BECOMING GOLIATH
After being a little guy, Brusadin finds home at pharmaceutical giant Express Scripts
The plan was simple. After graduating from The Ohio State University with a degree in pharmacy, Mark Brusadin (WC ’80) was going to take over the Apothecary, a drug store on Morse Road his family had run for years. Instead, Brusadin followed a career path that led him to become a senior manager of operations in the Trend Department of Express Scripts, one of the nation’s largest mail-order pharmacies.
“Never in my wildest dreams did I think I would be working here,” Brusadin said. “In the 80s, a lot of people in my graduating class had the dream of opening their own store or working in a store that they would eventually own.

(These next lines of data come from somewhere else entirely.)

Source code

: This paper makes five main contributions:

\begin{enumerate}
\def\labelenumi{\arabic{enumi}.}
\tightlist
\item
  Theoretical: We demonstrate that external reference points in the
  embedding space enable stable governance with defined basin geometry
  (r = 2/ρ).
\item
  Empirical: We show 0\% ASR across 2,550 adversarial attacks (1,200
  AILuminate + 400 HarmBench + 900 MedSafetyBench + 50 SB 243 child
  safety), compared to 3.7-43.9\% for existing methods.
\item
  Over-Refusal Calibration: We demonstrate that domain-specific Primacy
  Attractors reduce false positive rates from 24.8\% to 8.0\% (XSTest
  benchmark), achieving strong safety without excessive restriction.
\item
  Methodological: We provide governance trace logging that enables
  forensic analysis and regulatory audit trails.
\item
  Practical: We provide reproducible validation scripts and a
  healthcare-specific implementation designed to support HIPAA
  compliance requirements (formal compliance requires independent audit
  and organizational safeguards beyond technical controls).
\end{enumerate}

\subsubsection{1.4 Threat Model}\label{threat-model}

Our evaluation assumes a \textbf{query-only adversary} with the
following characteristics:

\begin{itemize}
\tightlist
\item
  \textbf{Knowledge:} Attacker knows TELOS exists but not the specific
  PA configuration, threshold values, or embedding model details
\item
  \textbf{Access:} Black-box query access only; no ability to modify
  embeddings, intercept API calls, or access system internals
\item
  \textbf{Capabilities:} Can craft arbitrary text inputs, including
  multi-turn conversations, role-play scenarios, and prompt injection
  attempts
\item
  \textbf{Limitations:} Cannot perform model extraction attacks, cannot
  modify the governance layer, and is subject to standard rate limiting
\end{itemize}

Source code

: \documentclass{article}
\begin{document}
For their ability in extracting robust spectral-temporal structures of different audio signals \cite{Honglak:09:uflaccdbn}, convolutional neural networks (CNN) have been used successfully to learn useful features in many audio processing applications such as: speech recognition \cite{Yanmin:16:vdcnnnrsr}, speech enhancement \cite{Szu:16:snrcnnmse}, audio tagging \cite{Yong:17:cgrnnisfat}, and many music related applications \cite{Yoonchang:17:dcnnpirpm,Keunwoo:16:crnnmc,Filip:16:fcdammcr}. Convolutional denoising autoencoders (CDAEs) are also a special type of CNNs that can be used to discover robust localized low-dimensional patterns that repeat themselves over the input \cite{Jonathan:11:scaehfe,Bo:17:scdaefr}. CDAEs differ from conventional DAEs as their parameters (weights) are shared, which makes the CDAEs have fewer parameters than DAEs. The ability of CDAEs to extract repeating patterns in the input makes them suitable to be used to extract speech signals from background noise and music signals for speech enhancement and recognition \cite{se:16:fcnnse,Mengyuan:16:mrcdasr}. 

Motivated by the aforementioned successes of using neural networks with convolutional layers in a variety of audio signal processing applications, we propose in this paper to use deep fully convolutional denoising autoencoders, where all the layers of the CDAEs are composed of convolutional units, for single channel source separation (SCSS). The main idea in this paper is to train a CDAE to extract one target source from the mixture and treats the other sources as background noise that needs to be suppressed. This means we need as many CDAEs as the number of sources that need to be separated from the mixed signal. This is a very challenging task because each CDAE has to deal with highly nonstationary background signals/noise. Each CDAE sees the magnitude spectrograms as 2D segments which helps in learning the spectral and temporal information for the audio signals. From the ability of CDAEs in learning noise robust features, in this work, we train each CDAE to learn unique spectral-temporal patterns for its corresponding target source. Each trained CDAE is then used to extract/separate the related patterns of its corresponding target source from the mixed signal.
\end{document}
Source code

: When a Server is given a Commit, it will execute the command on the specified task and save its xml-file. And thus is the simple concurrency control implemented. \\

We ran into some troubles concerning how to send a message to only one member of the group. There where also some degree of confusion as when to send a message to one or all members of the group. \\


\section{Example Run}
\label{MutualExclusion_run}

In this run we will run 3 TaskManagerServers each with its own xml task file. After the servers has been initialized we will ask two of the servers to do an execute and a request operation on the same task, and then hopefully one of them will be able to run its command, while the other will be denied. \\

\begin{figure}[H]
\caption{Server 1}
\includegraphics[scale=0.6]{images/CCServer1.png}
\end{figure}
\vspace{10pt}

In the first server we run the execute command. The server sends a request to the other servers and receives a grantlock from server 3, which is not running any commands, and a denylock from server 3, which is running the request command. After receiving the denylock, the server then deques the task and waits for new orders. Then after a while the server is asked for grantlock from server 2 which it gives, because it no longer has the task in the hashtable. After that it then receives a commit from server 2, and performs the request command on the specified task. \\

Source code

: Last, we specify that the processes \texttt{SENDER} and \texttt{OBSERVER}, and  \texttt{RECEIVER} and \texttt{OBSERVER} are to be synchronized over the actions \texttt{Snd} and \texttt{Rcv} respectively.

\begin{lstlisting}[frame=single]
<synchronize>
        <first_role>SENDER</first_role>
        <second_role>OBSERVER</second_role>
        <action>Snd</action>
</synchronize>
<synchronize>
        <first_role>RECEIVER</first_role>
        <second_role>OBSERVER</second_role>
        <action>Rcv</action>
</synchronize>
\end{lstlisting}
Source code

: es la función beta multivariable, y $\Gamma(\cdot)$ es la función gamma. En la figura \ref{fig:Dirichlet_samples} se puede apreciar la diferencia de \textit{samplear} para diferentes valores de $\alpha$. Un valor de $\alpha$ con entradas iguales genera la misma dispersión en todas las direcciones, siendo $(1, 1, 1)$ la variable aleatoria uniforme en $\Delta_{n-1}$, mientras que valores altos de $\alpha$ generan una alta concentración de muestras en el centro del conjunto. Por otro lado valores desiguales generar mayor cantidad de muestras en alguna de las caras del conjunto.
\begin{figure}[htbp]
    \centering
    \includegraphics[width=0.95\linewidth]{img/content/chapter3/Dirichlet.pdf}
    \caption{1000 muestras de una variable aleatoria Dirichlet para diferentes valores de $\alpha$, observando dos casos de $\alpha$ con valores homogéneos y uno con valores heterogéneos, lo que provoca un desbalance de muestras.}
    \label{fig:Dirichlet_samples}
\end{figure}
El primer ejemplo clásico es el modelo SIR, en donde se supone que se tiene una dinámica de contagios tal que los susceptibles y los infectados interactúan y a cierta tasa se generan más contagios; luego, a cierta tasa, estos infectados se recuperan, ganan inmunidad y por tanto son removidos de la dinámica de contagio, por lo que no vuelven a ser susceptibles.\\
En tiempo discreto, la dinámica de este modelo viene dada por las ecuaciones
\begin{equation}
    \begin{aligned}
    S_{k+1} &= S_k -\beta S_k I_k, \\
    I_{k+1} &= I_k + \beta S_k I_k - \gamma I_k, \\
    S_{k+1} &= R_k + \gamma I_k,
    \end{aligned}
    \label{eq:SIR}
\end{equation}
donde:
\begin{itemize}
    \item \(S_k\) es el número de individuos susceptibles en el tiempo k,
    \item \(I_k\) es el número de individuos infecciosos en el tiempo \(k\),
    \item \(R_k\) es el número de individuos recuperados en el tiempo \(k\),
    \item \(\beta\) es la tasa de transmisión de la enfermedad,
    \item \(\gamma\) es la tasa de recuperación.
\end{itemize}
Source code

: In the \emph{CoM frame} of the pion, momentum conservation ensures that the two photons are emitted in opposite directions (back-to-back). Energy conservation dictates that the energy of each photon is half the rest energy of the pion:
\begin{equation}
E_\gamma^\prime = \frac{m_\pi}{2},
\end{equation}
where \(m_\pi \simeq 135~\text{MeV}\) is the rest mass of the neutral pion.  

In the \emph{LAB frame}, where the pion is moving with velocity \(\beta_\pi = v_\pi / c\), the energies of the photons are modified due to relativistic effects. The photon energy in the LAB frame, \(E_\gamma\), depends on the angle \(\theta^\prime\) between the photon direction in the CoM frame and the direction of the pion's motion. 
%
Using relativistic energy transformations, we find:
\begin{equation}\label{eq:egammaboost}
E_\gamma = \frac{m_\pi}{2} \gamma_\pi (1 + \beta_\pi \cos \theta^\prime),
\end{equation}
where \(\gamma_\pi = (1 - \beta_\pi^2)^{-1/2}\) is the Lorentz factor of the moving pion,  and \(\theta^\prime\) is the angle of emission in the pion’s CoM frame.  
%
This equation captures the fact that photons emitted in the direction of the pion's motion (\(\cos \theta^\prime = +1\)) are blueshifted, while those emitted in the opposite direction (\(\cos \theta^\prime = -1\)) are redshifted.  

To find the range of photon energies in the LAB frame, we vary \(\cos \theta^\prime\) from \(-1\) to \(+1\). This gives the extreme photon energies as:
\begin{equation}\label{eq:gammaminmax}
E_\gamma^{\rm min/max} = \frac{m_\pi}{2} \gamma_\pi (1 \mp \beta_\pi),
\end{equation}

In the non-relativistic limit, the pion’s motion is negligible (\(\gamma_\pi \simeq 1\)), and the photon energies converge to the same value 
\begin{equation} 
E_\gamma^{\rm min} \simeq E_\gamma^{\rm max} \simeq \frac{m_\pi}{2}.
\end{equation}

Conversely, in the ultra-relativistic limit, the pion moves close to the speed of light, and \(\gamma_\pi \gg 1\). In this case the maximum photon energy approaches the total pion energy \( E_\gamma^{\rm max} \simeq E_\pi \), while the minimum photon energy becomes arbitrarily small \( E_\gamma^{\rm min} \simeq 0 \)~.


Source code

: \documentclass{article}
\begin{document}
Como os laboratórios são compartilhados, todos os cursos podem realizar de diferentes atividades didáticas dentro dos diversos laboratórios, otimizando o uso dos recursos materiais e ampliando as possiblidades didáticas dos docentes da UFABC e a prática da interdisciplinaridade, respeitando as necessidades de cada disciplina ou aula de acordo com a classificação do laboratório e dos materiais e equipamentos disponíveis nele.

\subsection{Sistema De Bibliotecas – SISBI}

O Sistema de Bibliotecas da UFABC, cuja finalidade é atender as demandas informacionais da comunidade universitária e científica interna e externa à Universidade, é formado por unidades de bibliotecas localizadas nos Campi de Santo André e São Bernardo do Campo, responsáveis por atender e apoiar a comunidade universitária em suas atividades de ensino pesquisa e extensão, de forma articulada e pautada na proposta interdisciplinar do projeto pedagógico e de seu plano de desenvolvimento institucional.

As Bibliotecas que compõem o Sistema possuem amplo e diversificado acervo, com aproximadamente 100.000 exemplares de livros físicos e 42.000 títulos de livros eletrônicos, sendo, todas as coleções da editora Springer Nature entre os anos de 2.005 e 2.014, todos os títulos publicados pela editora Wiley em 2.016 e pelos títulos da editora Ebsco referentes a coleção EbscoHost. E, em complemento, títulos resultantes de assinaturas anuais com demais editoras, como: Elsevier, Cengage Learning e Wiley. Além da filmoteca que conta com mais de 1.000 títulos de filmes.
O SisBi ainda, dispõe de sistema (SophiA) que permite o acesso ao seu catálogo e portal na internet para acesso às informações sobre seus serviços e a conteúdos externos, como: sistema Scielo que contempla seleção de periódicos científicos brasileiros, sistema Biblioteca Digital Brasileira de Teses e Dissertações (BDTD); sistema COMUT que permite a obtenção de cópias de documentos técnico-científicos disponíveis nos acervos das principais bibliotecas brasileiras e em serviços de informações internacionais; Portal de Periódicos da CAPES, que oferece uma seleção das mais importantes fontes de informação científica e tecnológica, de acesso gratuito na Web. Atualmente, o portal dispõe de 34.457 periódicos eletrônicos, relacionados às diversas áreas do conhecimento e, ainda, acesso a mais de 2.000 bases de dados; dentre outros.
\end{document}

“Today, there aren’t that many independent pharmacists left out there. It’s a business that has gone very much from being an independent type of job to now where it is pretty much a corporate job for everyone starting out.”
Brusadin’s decision to work for a by-mail pharmacy did not sit well with many retail pharmacists, including his father, Ron.
“My dad always felt the by-mail pharmacies were partially what put him out of business,” he said. “When I started working for them, he wasn’t happy about it.”
After a mega retail chain opened a pharmacy down the road from his store, Ron Brusadin decided to sell the Apothecary in 1991. It turned out to be a good decision. The following year, one of the major insurers decided to drop its retail pharmacy clients and go with a large corporation. The move would have cost the Apothecary a fourth of its business and, most likely, the store would have gone bankrupt.
Ron Brusadin went on to become a professor in the College of Pharmacy at Ohio Northern, Ohio State, and Nevada College of Pharmacy. The elder Brusadin retired from teaching because, according to Mark, “the profession has gone far beyond what he was trained to do.” Mark worked for a Kroger pharmacy and then at a nursing home before taking the job at Express Scripts.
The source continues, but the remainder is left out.